*Dataset excerpts*:
+ + + + +
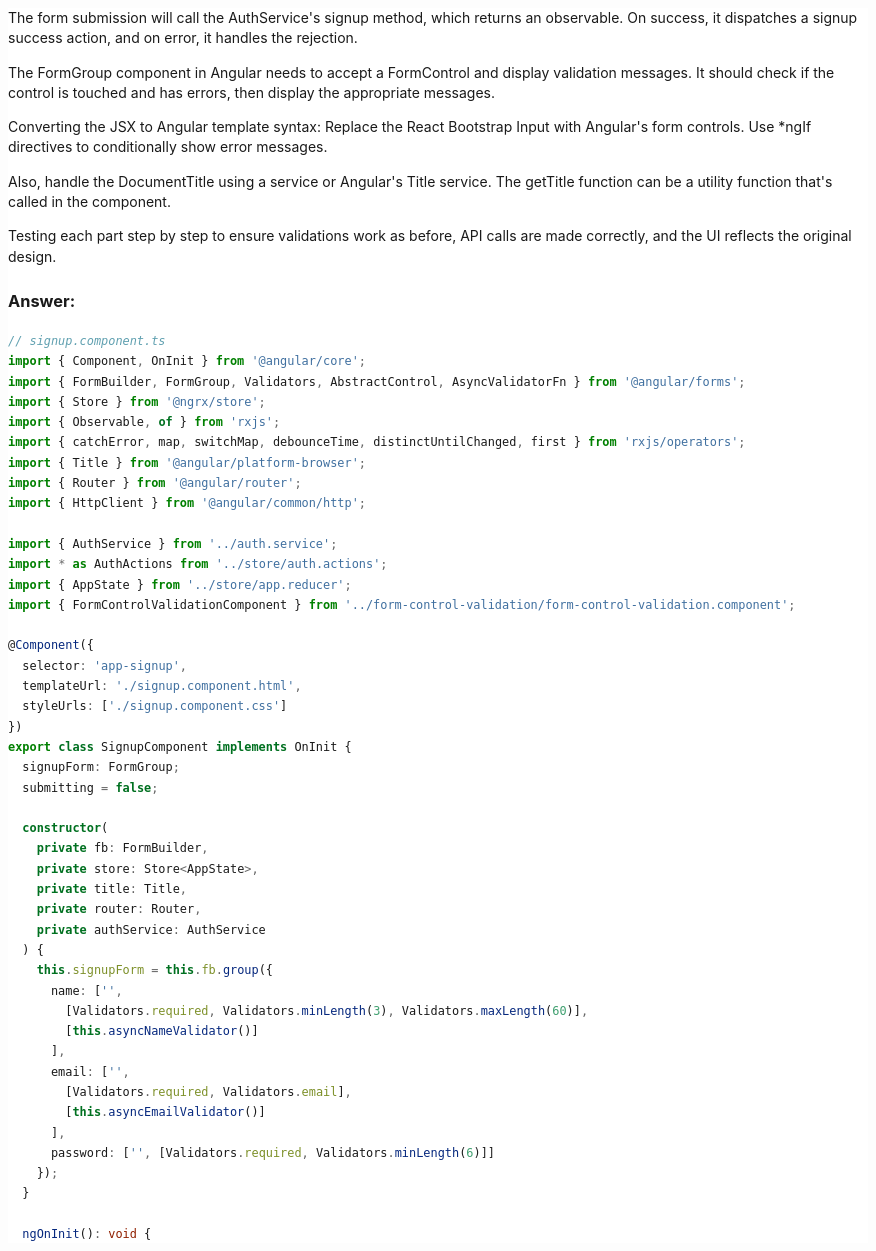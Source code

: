 The form submission will call the AuthService's signup method, which returns an observable. On success, it dispatches a signup success action, and on error, it handles the rejection.

The FormGroup component in Angular needs to accept a FormControl and display validation messages. It should check if the control is touched and has errors, then display the appropriate messages.

Converting the JSX to Angular template syntax: Replace the React Bootstrap Input with Angular's form controls. Use *ngIf directives to conditionally show error messages.

Also, handle the DocumentTitle using a service or Angular's Title service. The getTitle function can be a utility function that's called in the component.

Testing each part step by step to ensure validations work as before, API calls are made correctly, and the UI reflects the original design.

### Answer:
```typescript
// signup.component.ts
import { Component, OnInit } from '@angular/core';
import { FormBuilder, FormGroup, Validators, AbstractControl, AsyncValidatorFn } from '@angular/forms';
import { Store } from '@ngrx/store';
import { Observable, of } from 'rxjs';
import { catchError, map, switchMap, debounceTime, distinctUntilChanged, first } from 'rxjs/operators';
import { Title } from '@angular/platform-browser';
import { Router } from '@angular/router';
import { HttpClient } from '@angular/common/http';

import { AuthService } from '../auth.service';
import * as AuthActions from '../store/auth.actions';
import { AppState } from '../store/app.reducer';
import { FormControlValidationComponent } from '../form-control-validation/form-control-validation.component';

@Component({
  selector: 'app-signup',
  templateUrl: './signup.component.html',
  styleUrls: ['./signup.component.css']
})
export class SignupComponent implements OnInit {
  signupForm: FormGroup;
  submitting = false;

  constructor(
    private fb: FormBuilder,
    private store: Store<AppState>,
    private title: Title,
    private router: Router,
    private authService: AuthService
  ) {
    this.signupForm = this.fb.group({
      name: ['', 
        [Validators.required, Validators.minLength(3), Validators.maxLength(60)],
        [this.asyncNameValidator()]
      ],
      email: ['', 
        [Validators.required, Validators.email],
        [this.asyncEmailValidator()]
      ],
      password: ['', [Validators.required, Validators.minLength(6)]]
    });
  }

  ngOnInit(): void {
```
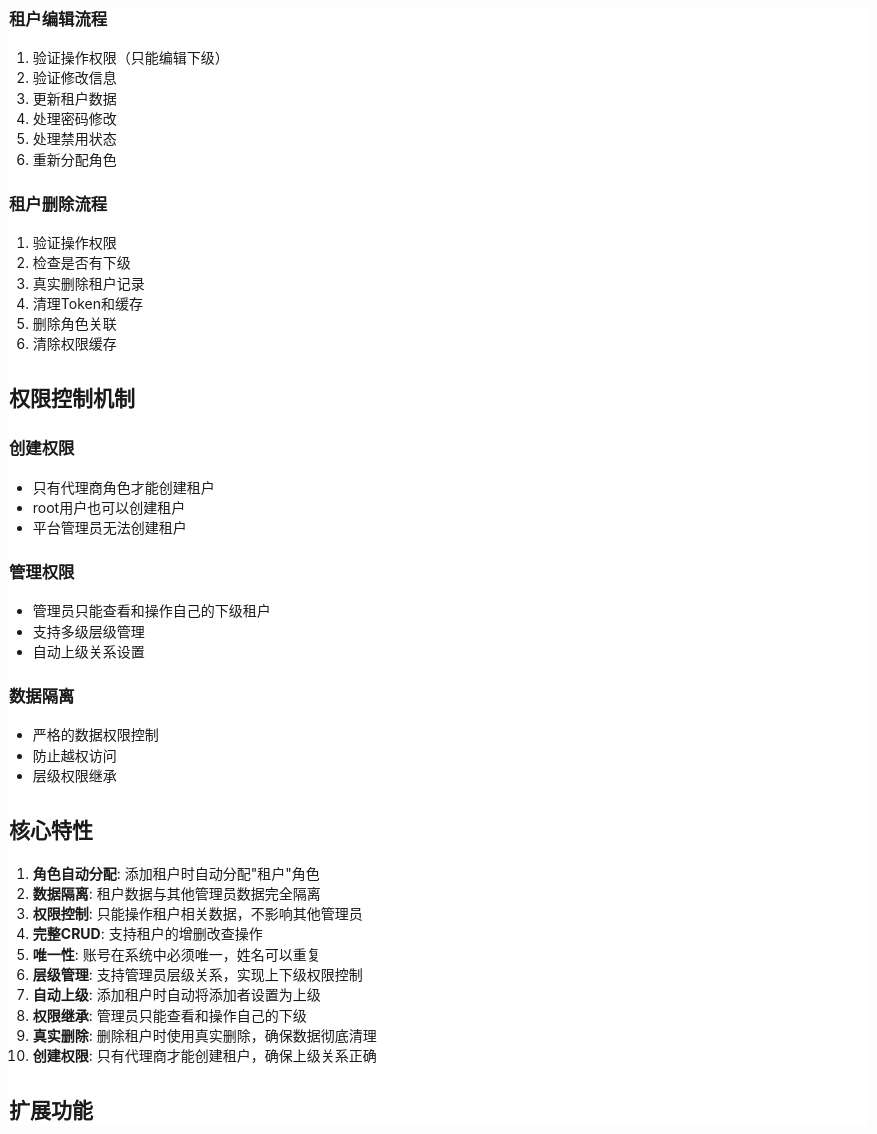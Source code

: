 ### 租户编辑流程
1. 验证操作权限（只能编辑下级）
2. 验证修改信息
3. 更新租户数据
4. 处理密码修改
5. 处理禁用状态
6. 重新分配角色

### 租户删除流程
1. 验证操作权限
2. 检查是否有下级
3. 真实删除租户记录
4. 清理Token和缓存
5. 删除角色关联
6. 清除权限缓存

## 权限控制机制

### 创建权限
- 只有代理商角色才能创建租户
- root用户也可以创建租户
- 平台管理员无法创建租户

### 管理权限
- 管理员只能查看和操作自己的下级租户
- 支持多级层级管理
- 自动上级关系设置

### 数据隔离
- 严格的数据权限控制
- 防止越权访问
- 层级权限继承

## 核心特性

1. **角色自动分配**: 添加租户时自动分配"租户"角色
2. **数据隔离**: 租户数据与其他管理员数据完全隔离
3. **权限控制**: 只能操作租户相关数据，不影响其他管理员
4. **完整CRUD**: 支持租户的增删改查操作
5. **唯一性**: 账号在系统中必须唯一，姓名可以重复
6. **层级管理**: 支持管理员层级关系，实现上下级权限控制
7. **自动上级**: 添加租户时自动将添加者设置为上级
8. **权限继承**: 管理员只能查看和操作自己的下级
9. **真实删除**: 删除租户时使用真实删除，确保数据彻底清理
10. **创建权限**: 只有代理商才能创建租户，确保上级关系正确

## 扩展功能
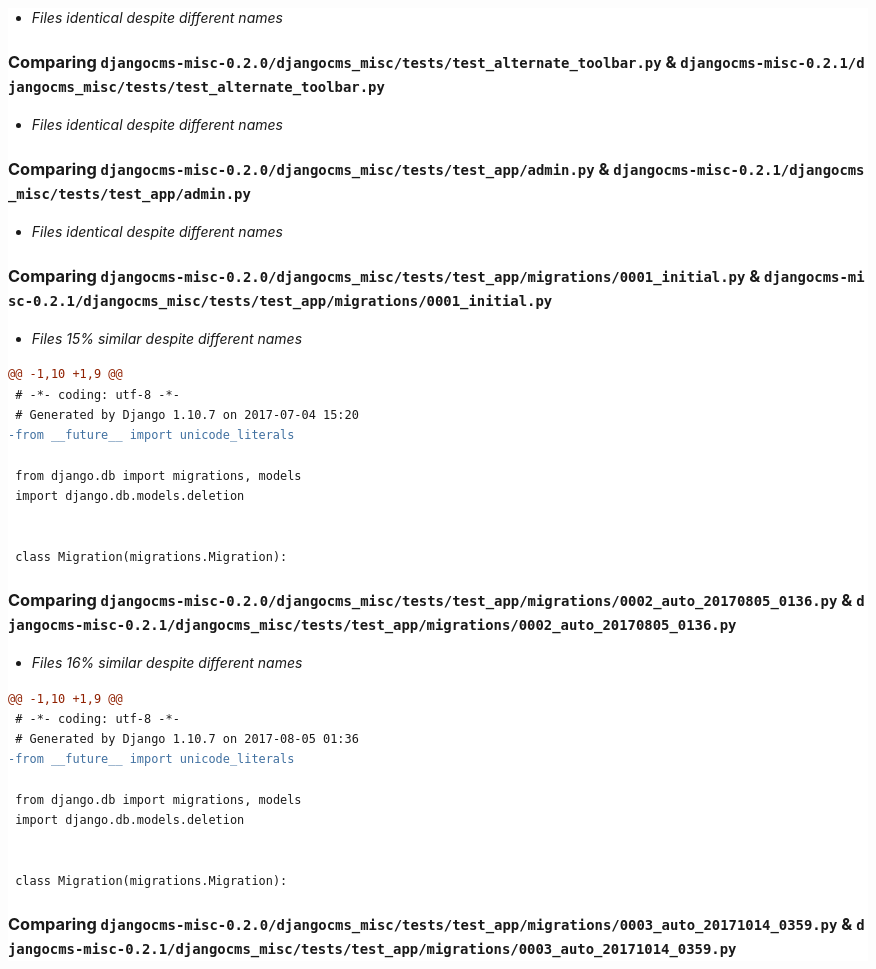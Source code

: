  * *Files identical despite different names*

### Comparing `djangocms-misc-0.2.0/djangocms_misc/tests/test_alternate_toolbar.py` & `djangocms-misc-0.2.1/djangocms_misc/tests/test_alternate_toolbar.py`

 * *Files identical despite different names*

### Comparing `djangocms-misc-0.2.0/djangocms_misc/tests/test_app/admin.py` & `djangocms-misc-0.2.1/djangocms_misc/tests/test_app/admin.py`

 * *Files identical despite different names*

### Comparing `djangocms-misc-0.2.0/djangocms_misc/tests/test_app/migrations/0001_initial.py` & `djangocms-misc-0.2.1/djangocms_misc/tests/test_app/migrations/0001_initial.py`

 * *Files 15% similar despite different names*

```diff
@@ -1,10 +1,9 @@
 # -*- coding: utf-8 -*-
 # Generated by Django 1.10.7 on 2017-07-04 15:20
-from __future__ import unicode_literals
 
 from django.db import migrations, models
 import django.db.models.deletion
 
 
 class Migration(migrations.Migration):
```

### Comparing `djangocms-misc-0.2.0/djangocms_misc/tests/test_app/migrations/0002_auto_20170805_0136.py` & `djangocms-misc-0.2.1/djangocms_misc/tests/test_app/migrations/0002_auto_20170805_0136.py`

 * *Files 16% similar despite different names*

```diff
@@ -1,10 +1,9 @@
 # -*- coding: utf-8 -*-
 # Generated by Django 1.10.7 on 2017-08-05 01:36
-from __future__ import unicode_literals
 
 from django.db import migrations, models
 import django.db.models.deletion
 
 
 class Migration(migrations.Migration):
```

### Comparing `djangocms-misc-0.2.0/djangocms_misc/tests/test_app/migrations/0003_auto_20171014_0359.py` & `djangocms-misc-0.2.1/djangocms_misc/tests/test_app/migrations/0003_auto_20171014_0359.py`
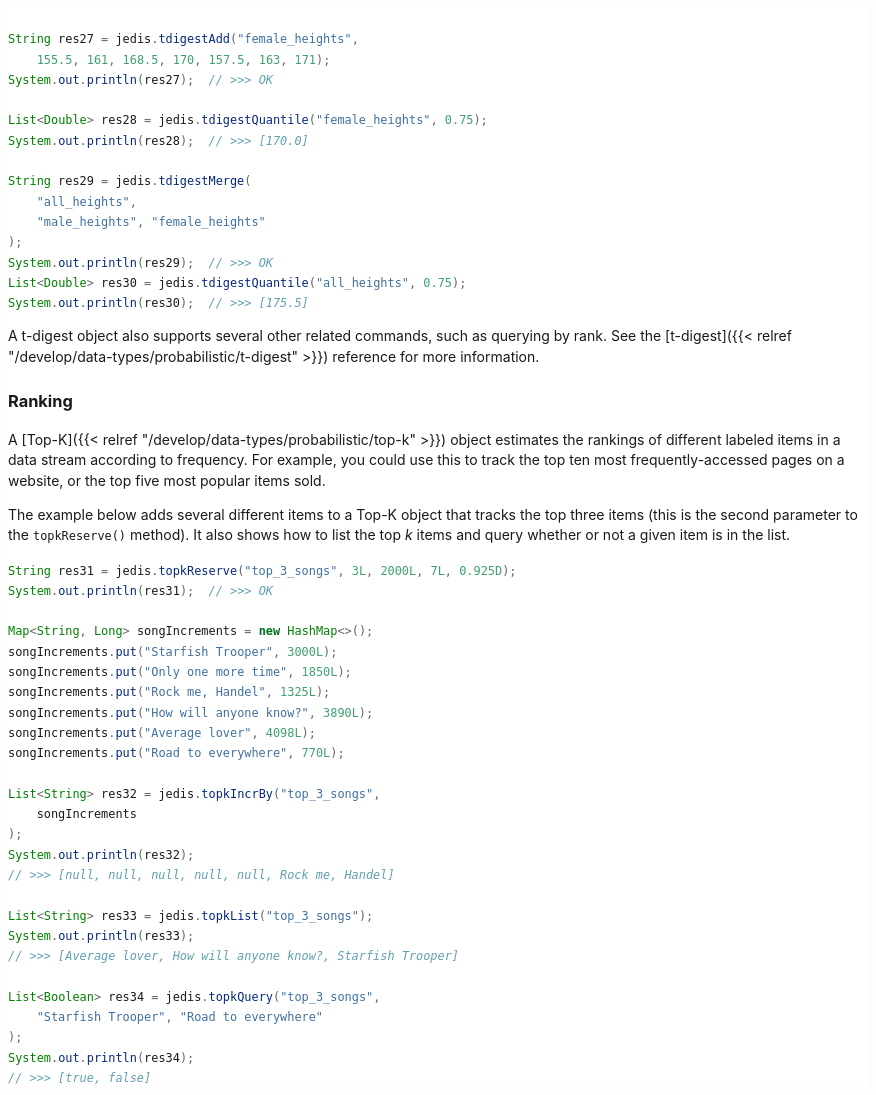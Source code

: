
 ```java

String res27 = jedis.tdigestAdd("female_heights",
    155.5, 161, 168.5, 170, 157.5, 163, 171);
System.out.println(res27);  // >>> OK

List<Double> res28 = jedis.tdigestQuantile("female_heights", 0.75);
System.out.println(res28);  // >>> [170.0]

String res29 = jedis.tdigestMerge(
    "all_heights",
    "male_heights", "female_heights"
);
System.out.println(res29);  // >>> OK
List<Double> res30 = jedis.tdigestQuantile("all_heights", 0.75);
System.out.println(res30);  // >>> [175.5]
```


A t-digest object also supports several other related commands, such
as querying by rank. See the
[t-digest]({{< relref "/develop/data-types/probabilistic/t-digest" >}})
reference for more information.

### Ranking

A [Top-K]({{< relref "/develop/data-types/probabilistic/top-k" >}})
object estimates the rankings of different labeled items in a data
stream according to frequency. For example, you could use this to
track the top ten most frequently-accessed pages on a website, or the
top five most popular items sold.

The example below adds several different items to a Top-K object
that tracks the top three items (this is the second parameter to
the `topkReserve()` method). It also shows how to list the
top *k* items and query whether or not a given item is in the
list.

```java
String res31 = jedis.topkReserve("top_3_songs", 3L, 2000L, 7L, 0.925D);
System.out.println(res31);  // >>> OK

Map<String, Long> songIncrements = new HashMap<>();
songIncrements.put("Starfish Trooper", 3000L);
songIncrements.put("Only one more time", 1850L);
songIncrements.put("Rock me, Handel", 1325L);
songIncrements.put("How will anyone know?", 3890L);
songIncrements.put("Average lover", 4098L);
songIncrements.put("Road to everywhere", 770L);

List<String> res32 = jedis.topkIncrBy("top_3_songs",
    songIncrements
);
System.out.println(res32);
// >>> [null, null, null, null, null, Rock me, Handel]

List<String> res33 = jedis.topkList("top_3_songs");
System.out.println(res33);
// >>> [Average lover, How will anyone know?, Starfish Trooper]

List<Boolean> res34 = jedis.topkQuery("top_3_songs",
    "Starfish Trooper", "Road to everywhere"
);
System.out.println(res34);
// >>> [true, false]
```

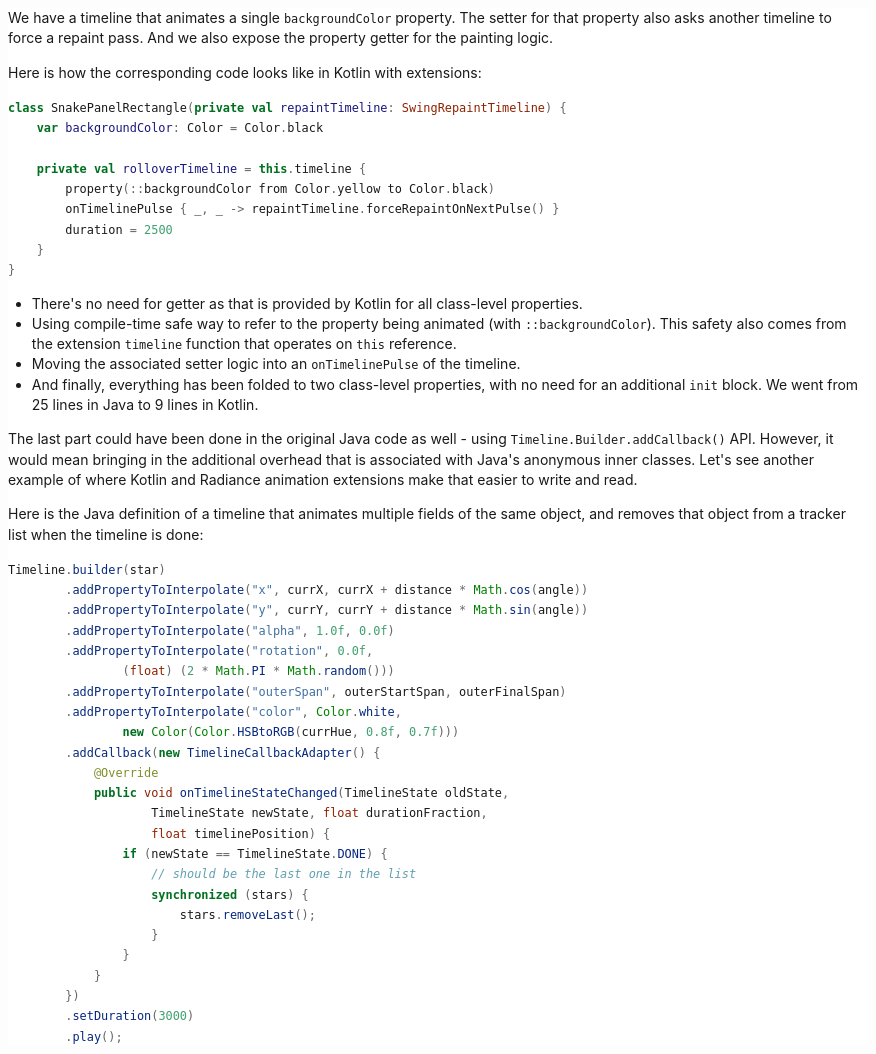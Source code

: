 We have a timeline that animates a single `backgroundColor` property. The setter for that property also asks another timeline to force a repaint pass. And we also expose the property getter for the painting logic.

Here is how the corresponding code looks like in Kotlin with extensions:

```kotlin
class SnakePanelRectangle(private val repaintTimeline: SwingRepaintTimeline) {
    var backgroundColor: Color = Color.black

    private val rolloverTimeline = this.timeline {
        property(::backgroundColor from Color.yellow to Color.black)
        onTimelinePulse { _, _ -> repaintTimeline.forceRepaintOnNextPulse() }
        duration = 2500
    }
}
```

* There's no need for getter as that is provided by Kotlin for all class-level properties.
* Using compile-time safe way to refer to the property being animated (with `::backgroundColor`). This safety also comes from the extension `timeline` function that operates on `this` reference.
* Moving the associated setter logic into an `onTimelinePulse` of the timeline.
* And finally, everything has been folded to two class-level properties, with no need for an additional `init` block. We went from 25 lines in Java to 9 lines in Kotlin.

The last part could have been done in the original Java code as well - using `Timeline.Builder.addCallback()` API. However, it would mean bringing in the additional overhead that is associated with Java's anonymous inner classes. Let's see another example of where Kotlin and Radiance animation extensions make that easier to write and read.

Here is the Java definition of a timeline that animates multiple fields of the same object, and removes that object from a tracker list when the timeline is done:

```java
Timeline.builder(star)
        .addPropertyToInterpolate("x", currX, currX + distance * Math.cos(angle))
        .addPropertyToInterpolate("y", currY, currY + distance * Math.sin(angle))
        .addPropertyToInterpolate("alpha", 1.0f, 0.0f)
        .addPropertyToInterpolate("rotation", 0.0f,
                (float) (2 * Math.PI * Math.random()))
        .addPropertyToInterpolate("outerSpan", outerStartSpan, outerFinalSpan)
        .addPropertyToInterpolate("color", Color.white,
                new Color(Color.HSBtoRGB(currHue, 0.8f, 0.7f)))
        .addCallback(new TimelineCallbackAdapter() {
            @Override
            public void onTimelineStateChanged(TimelineState oldState,
                    TimelineState newState, float durationFraction,
                    float timelinePosition) {
                if (newState == TimelineState.DONE) {
                    // should be the last one in the list
                    synchronized (stars) {
                        stars.removeLast();
                    }
                }
            }
        })
        .setDuration(3000)
        .play();
```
+ + + + +
*What is being asked*: Could you find every line in the records above that contains the word "topkReserve" and copy it?

*Answer section*:
the `topkReserve()` method). It also shows how to list the
String res31 = jedis.topkReserve("top_3_songs", 3L, 2000L, 7L, 0.925D);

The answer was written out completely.